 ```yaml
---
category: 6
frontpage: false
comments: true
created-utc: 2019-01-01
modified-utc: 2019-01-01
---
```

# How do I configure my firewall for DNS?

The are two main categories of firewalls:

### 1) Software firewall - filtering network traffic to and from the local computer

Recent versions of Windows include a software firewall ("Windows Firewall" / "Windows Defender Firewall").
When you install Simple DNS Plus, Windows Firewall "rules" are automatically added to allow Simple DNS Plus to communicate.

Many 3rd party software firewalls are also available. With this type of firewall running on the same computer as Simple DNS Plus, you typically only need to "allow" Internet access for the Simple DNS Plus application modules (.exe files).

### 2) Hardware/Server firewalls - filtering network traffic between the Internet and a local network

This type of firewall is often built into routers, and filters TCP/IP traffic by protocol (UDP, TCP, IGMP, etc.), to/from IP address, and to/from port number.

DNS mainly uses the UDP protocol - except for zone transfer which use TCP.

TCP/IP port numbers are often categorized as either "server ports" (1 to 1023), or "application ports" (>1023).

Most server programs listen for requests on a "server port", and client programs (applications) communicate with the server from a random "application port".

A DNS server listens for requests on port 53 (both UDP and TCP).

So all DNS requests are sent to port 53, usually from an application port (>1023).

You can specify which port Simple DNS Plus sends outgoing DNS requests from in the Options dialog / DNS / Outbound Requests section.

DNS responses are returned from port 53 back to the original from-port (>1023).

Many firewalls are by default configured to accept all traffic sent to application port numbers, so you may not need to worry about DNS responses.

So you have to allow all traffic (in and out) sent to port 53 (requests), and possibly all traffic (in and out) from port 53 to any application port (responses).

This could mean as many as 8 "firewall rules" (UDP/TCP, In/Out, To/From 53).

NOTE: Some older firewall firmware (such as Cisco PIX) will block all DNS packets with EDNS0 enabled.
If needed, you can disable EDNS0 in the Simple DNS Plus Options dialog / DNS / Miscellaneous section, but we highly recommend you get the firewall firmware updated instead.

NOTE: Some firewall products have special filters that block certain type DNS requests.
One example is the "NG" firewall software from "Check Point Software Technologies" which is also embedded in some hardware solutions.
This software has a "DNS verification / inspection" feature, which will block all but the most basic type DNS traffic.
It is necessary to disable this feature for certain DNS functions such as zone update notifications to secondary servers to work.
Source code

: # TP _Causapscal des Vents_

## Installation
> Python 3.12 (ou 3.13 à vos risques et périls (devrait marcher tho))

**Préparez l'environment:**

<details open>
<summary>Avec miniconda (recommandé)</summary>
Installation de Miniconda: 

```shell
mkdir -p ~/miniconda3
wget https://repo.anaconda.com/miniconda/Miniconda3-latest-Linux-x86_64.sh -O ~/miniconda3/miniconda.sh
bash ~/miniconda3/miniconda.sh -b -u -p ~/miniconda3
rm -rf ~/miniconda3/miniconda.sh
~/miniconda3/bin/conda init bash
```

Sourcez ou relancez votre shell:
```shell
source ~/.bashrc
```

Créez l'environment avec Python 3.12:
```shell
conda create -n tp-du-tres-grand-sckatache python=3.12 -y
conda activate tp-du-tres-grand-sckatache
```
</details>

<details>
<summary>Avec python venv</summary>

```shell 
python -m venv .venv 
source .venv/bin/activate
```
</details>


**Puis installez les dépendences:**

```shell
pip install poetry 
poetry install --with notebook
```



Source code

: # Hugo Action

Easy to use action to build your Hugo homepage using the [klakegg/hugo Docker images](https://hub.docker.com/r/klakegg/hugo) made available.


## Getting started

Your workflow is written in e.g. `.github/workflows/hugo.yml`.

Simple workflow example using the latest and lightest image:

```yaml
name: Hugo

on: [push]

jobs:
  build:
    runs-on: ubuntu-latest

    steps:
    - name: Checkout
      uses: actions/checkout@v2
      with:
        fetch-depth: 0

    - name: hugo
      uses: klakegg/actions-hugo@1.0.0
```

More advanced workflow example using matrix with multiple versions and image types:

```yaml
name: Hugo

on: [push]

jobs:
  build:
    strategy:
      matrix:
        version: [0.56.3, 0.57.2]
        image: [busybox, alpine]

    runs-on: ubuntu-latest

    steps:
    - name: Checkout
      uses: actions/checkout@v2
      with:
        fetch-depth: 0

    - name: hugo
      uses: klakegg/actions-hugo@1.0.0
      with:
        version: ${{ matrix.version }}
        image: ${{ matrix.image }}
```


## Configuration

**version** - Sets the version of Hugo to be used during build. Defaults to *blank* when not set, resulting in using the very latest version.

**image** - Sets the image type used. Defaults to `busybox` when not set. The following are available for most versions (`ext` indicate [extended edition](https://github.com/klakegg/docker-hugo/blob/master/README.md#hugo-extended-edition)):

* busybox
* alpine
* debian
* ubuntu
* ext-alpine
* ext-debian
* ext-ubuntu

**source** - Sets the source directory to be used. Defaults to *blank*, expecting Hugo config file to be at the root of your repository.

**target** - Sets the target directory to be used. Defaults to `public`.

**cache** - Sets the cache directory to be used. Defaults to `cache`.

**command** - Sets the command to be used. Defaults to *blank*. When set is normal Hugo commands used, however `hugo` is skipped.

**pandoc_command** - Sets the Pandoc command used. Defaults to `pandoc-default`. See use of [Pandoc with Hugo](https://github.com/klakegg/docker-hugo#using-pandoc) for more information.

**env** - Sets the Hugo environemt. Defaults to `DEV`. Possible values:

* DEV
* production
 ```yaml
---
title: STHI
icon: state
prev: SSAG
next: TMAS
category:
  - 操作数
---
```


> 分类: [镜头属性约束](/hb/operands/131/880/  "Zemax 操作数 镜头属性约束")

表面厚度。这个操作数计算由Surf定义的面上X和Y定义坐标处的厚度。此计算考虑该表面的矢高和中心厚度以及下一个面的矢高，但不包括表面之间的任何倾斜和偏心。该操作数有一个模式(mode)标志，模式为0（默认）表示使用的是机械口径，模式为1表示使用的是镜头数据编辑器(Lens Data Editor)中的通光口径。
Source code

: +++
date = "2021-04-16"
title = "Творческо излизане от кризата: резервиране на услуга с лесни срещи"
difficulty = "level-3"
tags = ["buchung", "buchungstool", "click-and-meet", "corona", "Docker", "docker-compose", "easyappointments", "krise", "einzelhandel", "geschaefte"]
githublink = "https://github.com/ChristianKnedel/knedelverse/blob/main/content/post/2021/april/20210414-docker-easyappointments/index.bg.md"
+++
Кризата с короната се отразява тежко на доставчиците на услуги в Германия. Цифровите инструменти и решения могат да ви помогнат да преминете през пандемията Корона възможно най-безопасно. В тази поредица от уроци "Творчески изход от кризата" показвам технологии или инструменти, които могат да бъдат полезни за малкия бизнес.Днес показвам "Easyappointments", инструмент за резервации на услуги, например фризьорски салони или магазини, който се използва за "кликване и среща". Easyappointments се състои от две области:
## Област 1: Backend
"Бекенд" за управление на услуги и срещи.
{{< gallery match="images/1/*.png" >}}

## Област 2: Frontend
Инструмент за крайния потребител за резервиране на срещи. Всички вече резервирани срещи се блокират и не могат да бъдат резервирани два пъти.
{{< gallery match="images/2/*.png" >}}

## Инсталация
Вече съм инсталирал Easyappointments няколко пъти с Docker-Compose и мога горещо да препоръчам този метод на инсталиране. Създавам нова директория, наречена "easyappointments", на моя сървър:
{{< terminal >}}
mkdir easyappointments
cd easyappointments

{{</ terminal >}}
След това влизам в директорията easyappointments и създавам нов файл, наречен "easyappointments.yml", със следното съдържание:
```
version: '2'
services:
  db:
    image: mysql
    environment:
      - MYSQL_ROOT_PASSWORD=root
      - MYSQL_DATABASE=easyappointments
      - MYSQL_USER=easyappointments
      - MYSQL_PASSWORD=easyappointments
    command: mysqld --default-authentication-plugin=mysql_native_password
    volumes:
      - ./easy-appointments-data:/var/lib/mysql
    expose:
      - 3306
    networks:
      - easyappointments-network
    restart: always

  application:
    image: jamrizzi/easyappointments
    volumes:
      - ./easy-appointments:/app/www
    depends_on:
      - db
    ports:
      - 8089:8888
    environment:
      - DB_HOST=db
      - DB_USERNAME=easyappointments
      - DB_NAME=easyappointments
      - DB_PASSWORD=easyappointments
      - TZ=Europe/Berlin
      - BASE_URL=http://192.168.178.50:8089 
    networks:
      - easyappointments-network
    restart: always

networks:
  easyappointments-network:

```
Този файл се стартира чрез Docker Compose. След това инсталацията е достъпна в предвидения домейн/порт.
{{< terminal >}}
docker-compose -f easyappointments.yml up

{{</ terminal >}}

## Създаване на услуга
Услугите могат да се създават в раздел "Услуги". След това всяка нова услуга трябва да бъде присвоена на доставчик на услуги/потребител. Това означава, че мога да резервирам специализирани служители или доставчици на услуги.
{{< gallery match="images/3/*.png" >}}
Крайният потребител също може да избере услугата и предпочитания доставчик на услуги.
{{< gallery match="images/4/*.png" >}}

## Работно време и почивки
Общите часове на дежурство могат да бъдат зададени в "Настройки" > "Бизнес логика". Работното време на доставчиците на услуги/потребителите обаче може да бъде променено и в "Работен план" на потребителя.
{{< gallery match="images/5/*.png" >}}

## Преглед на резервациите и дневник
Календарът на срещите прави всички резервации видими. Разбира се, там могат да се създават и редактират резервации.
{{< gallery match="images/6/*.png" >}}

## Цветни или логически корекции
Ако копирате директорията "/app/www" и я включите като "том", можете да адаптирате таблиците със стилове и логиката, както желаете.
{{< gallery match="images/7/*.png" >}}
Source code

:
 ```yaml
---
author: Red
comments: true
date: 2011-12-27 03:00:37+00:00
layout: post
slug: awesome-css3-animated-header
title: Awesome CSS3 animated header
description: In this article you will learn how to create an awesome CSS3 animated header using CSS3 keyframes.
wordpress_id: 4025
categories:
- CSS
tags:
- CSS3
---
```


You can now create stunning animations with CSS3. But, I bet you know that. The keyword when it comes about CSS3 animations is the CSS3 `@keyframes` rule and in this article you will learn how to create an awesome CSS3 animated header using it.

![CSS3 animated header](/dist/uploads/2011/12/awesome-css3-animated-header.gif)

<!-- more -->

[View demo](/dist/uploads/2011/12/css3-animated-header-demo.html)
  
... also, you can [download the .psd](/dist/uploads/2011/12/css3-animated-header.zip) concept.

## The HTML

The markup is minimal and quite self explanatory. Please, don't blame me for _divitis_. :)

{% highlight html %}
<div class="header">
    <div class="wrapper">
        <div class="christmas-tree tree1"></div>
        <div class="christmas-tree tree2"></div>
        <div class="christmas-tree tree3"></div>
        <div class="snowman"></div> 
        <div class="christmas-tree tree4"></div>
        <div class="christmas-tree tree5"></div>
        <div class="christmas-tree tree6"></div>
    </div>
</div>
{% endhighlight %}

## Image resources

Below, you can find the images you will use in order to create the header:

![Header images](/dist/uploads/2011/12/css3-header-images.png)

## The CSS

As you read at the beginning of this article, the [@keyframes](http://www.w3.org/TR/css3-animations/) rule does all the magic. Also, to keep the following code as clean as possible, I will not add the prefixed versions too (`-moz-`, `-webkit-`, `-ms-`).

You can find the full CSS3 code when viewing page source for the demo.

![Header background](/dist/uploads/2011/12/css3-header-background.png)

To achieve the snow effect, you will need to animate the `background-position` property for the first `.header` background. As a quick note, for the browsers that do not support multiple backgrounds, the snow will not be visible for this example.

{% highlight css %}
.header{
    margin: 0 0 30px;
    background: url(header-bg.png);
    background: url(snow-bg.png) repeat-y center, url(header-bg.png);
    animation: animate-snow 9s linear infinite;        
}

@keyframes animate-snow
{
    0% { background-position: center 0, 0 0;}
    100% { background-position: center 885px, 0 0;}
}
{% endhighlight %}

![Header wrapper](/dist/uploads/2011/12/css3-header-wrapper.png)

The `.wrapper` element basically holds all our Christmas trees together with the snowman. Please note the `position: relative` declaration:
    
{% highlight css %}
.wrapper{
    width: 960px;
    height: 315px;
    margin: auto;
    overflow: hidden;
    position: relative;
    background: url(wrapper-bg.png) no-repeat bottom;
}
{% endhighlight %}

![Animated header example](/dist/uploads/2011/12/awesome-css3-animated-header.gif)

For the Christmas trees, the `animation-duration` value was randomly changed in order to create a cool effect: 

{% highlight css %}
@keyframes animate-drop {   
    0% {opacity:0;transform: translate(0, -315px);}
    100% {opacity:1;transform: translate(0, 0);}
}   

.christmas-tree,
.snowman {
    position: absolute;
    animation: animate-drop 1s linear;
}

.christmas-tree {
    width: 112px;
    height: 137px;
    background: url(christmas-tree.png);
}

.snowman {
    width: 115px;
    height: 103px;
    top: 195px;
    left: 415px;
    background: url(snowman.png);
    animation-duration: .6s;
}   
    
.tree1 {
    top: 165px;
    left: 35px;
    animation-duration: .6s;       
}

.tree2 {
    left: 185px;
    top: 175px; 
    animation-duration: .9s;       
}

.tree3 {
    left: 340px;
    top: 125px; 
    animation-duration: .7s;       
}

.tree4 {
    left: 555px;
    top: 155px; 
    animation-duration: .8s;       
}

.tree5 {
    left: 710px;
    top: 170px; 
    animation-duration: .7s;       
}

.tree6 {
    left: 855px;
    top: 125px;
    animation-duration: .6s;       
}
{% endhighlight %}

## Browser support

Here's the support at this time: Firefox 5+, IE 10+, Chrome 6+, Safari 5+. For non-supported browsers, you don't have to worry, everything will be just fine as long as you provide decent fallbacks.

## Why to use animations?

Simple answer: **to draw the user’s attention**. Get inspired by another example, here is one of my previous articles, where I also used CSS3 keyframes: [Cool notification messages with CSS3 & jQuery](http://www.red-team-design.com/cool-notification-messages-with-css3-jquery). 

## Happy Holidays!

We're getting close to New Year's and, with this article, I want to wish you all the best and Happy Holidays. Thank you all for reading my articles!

--- Your instructions ---
Above are the entries. Output exactly the lines beginning with the line that has "animation-duration: .8s;" and ending with the line that has "## Browser support".

--- Reply to the task ---
    animation-duration: .8s;       
}

.tree5 {
    left: 710px;
    top: 170px; 
    animation-duration: .7s;       
}

.tree6 {
    left: 855px;
    top: 125px;
    animation-duration: .6s;       
}
{% endhighlight %}

## Browser support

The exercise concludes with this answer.